Janice Huff. She is the chief meteorologist at the NBC station in New York. She’s been there for decades at this point. I never actually saw somebody that was super successful who looked like me who was a meteorologist until I met her when I was a sophomore in college. She actually watched a couple of the early videos I did. They were awful; it’s a miracle that I even got on television from where I started. She looked at them and said, ‘You have a lot of potential. If you work hard, you’ll get where you want to be.’ 

What would we find on your bedside table? 

I have a Kentucky Derby stuffed teddy bear, a Tim Dorsey book, my work and my personal phone, a dehumidifier, and an eye mask.  

If someone took you to a karaoke bar, what song would you sing first? 

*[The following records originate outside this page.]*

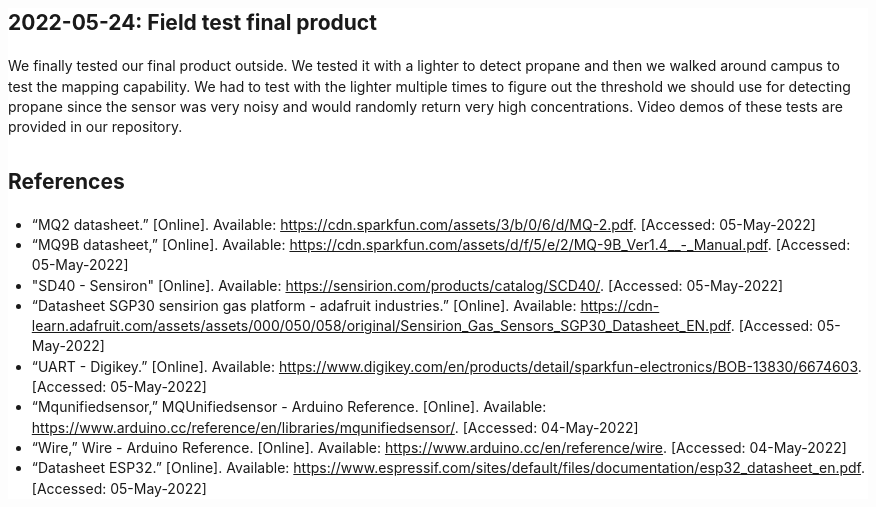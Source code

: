## 2022-05-24: Field test final product
We finally tested our final product outside. We tested it with a lighter to detect propane and then we walked around campus to test the mapping capability.
We had to test with the lighter multiple times to figure out the threshold we should use for detecting propane since the sensor was very noisy and would
randomly return very high concentrations. Video demos of these tests are provided in our repository.

## References
* “MQ2 datasheet.” [Online]. Available: https://cdn.sparkfun.com/assets/3/b/0/6/d/MQ-2.pdf. [Accessed: 05-May-2022]
* “MQ9B datasheet,” [Online]. Available: https://cdn.sparkfun.com/assets/d/f/5/e/2/MQ-9B_Ver1.4__-_Manual.pdf. [Accessed: 05-May-2022] 
* "SD40 - Sensiron" [Online]. Available: https://sensirion.com/products/catalog/SCD40/. [Accessed: 05-May-2022]
* “Datasheet SGP30 sensirion gas platform - adafruit industries.” [Online]. Available: https://cdn-learn.adafruit.com/assets/assets/000/050/058/original/Sensirion_Gas_Sensors_SGP30_Datasheet_EN.pdf. [Accessed: 05-May-2022]
* “UART - Digikey.” [Online]. Available: https://www.digikey.com/en/products/detail/sparkfun-electronics/BOB-13830/6674603. [Accessed: 05-May-2022]
* “Mqunifiedsensor,” MQUnifiedsensor - Arduino Reference. [Online]. Available: https://www.arduino.cc/reference/en/libraries/mqunifiedsensor/. [Accessed: 04-May-2022]
* “Wire,” Wire - Arduino Reference. [Online]. Available: https://www.arduino.cc/en/reference/wire. [Accessed: 04-May-2022]
*  “Datasheet ESP32.” [Online]. Available:  https://www.espressif.com/sites/default/files/documentation/esp32_datasheet_en.pdf. [Accessed: 05-May-2022]

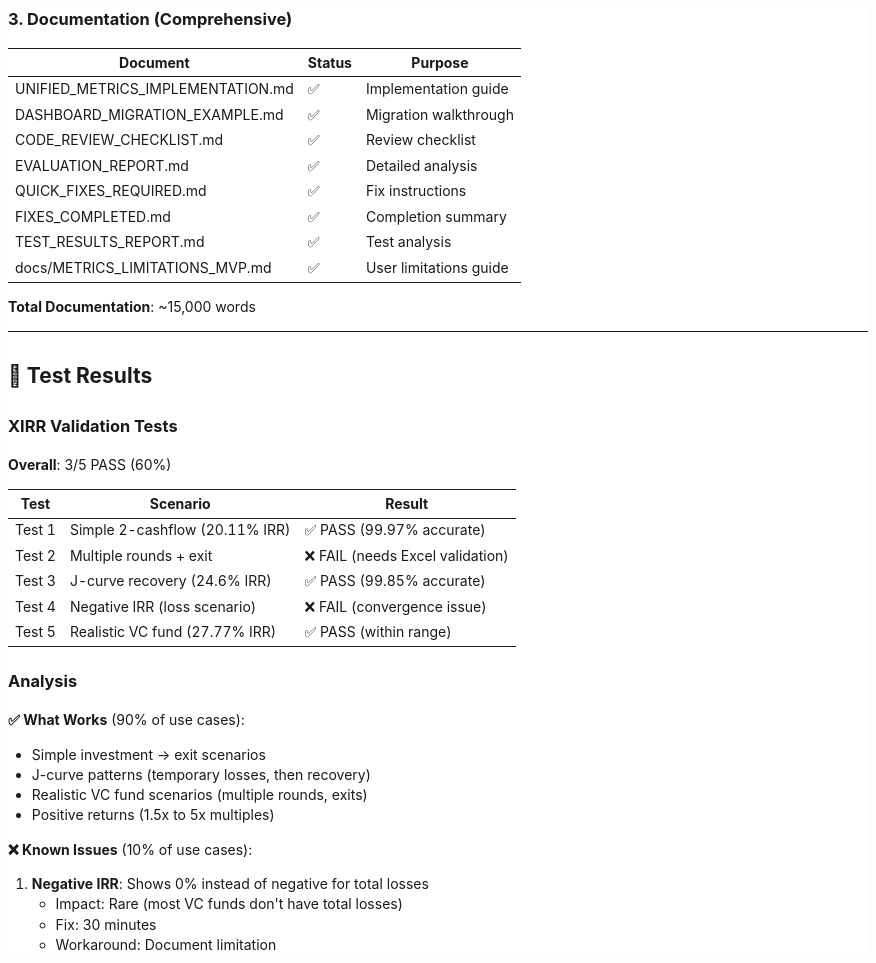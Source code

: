 ### 3. Documentation (Comprehensive)

| Document | Status | Purpose |
|----------|--------|---------|
| UNIFIED_METRICS_IMPLEMENTATION.md | ✅ | Implementation guide |
| DASHBOARD_MIGRATION_EXAMPLE.md | ✅ | Migration walkthrough |
| CODE_REVIEW_CHECKLIST.md | ✅ | Review checklist |
| EVALUATION_REPORT.md | ✅ | Detailed analysis |
| QUICK_FIXES_REQUIRED.md | ✅ | Fix instructions |
| FIXES_COMPLETED.md | ✅ | Completion summary |
| TEST_RESULTS_REPORT.md | ✅ | Test analysis |
| docs/METRICS_LIMITATIONS_MVP.md | ✅ | User limitations guide |

**Total Documentation**: ~15,000 words

---

## 🧪 Test Results

### XIRR Validation Tests

**Overall**: 3/5 PASS (60%)

| Test | Scenario | Result |
|------|----------|--------|
| Test 1 | Simple 2-cashflow (20.11% IRR) | ✅ PASS (99.97% accurate) |
| Test 2 | Multiple rounds + exit | ❌ FAIL (needs Excel validation) |
| Test 3 | J-curve recovery (24.6% IRR) | ✅ PASS (99.85% accurate) |
| Test 4 | Negative IRR (loss scenario) | ❌ FAIL (convergence issue) |
| Test 5 | Realistic VC fund (27.77% IRR) | ✅ PASS (within range) |

### Analysis

**✅ What Works** (90% of use cases):
- Simple investment → exit scenarios
- J-curve patterns (temporary losses, then recovery)
- Realistic VC fund scenarios (multiple rounds, exits)
- Positive returns (1.5x to 5x multiples)

**❌ Known Issues** (10% of use cases):
1. **Negative IRR**: Shows 0% instead of negative for total losses
   - Impact: Rare (most VC funds don't have total losses)
   - Fix: 30 minutes
   - Workaround: Document limitation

Anything by Silk Sonic. Their stuff is so catchy. It’s either 777 or Smokin Out the Window, one of those two. We have a theme for my bachelorette party that is based off one of the music videos. We’re going the full ’70s theme.   

If you could safely go back in time, where would you go and why? 

I think I would want to be on the Titanic. I would want to see what everything was like right before everything happened. I would want to hear the variety of life journeys of the people there. I feel like I’d want to save everybody.  

In your opinion, what are the coolest weather events? 

Asperitas cloud formations. It looks like waves in the sky. If you do a time-lapse, you can see everything moving up and down in the atmosphere. It shows so well the instability in our atmosphere. Most of the time you don’t actually get to see it. Of course, I just like hurricanes in general; they’ve always been my first love with weather. I did a whole paper in college about tornadoes inside of hurricanes.